Recorded data

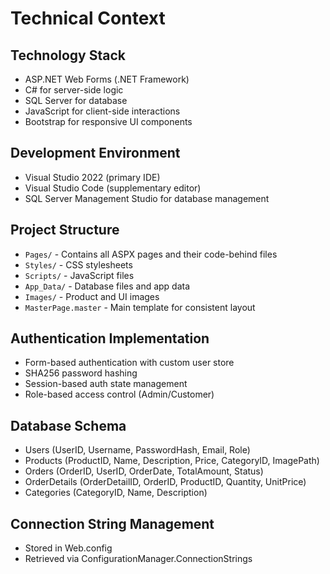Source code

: # Technical Context

## Technology Stack
- ASP.NET Web Forms (.NET Framework)
- C# for server-side logic
- SQL Server for database
- JavaScript for client-side interactions
- Bootstrap for responsive UI components

## Development Environment
- Visual Studio 2022 (primary IDE)
- Visual Studio Code (supplementary editor)
- SQL Server Management Studio for database management

## Project Structure
- `Pages/` - Contains all ASPX pages and their code-behind files
- `Styles/` - CSS stylesheets
- `Scripts/` - JavaScript files
- `App_Data/` - Database files and app data
- `Images/` - Product and UI images
- `MasterPage.master` - Main template for consistent layout

## Authentication Implementation
- Form-based authentication with custom user store
- SHA256 password hashing
- Session-based auth state management
- Role-based access control (Admin/Customer)

## Database Schema
- Users (UserID, Username, PasswordHash, Email, Role)
- Products (ProductID, Name, Description, Price, CategoryID, ImagePath)
- Orders (OrderID, UserID, OrderDate, TotalAmount, Status)
- OrderDetails (OrderDetailID, OrderID, ProductID, Quantity, UnitPrice)
- Categories (CategoryID, Name, Description)

## Connection String Management
- Stored in Web.config
- Retrieved via ConfigurationManager.ConnectionStrings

**WORK REQUEST**
In the entries above, find the line with "- Bootstrap for responsive UI components", then retype it and every line after it exactly.

**RESPONSE BELOW**
- Bootstrap for responsive UI components

## Development Environment
- Visual Studio 2022 (primary IDE)
- Visual Studio Code (supplementary editor)
- SQL Server Management Studio for database management

## Project Structure
- `Pages/` - Contains all ASPX pages and their code-behind files
- `Styles/` - CSS stylesheets
- `Scripts/` - JavaScript files
- `App_Data/` - Database files and app data
- `Images/` - Product and UI images
- `MasterPage.master` - Main template for consistent layout

## Authentication Implementation
- Form-based authentication with custom user store
- SHA256 password hashing
- Session-based auth state management
- Role-based access control (Admin/Customer)

## Database Schema
- Users (UserID, Username, PasswordHash, Email, Role)
- Products (ProductID, Name, Description, Price, CategoryID, ImagePath)
- Orders (OrderID, UserID, OrderDate, TotalAmount, Status)
- OrderDetails (OrderDetailID, OrderID, ProductID, Quantity, UnitPrice)
- Categories (CategoryID, Name, Description)

## Connection String Management
- Stored in Web.config
- Retrieved via ConfigurationManager.ConnectionStrings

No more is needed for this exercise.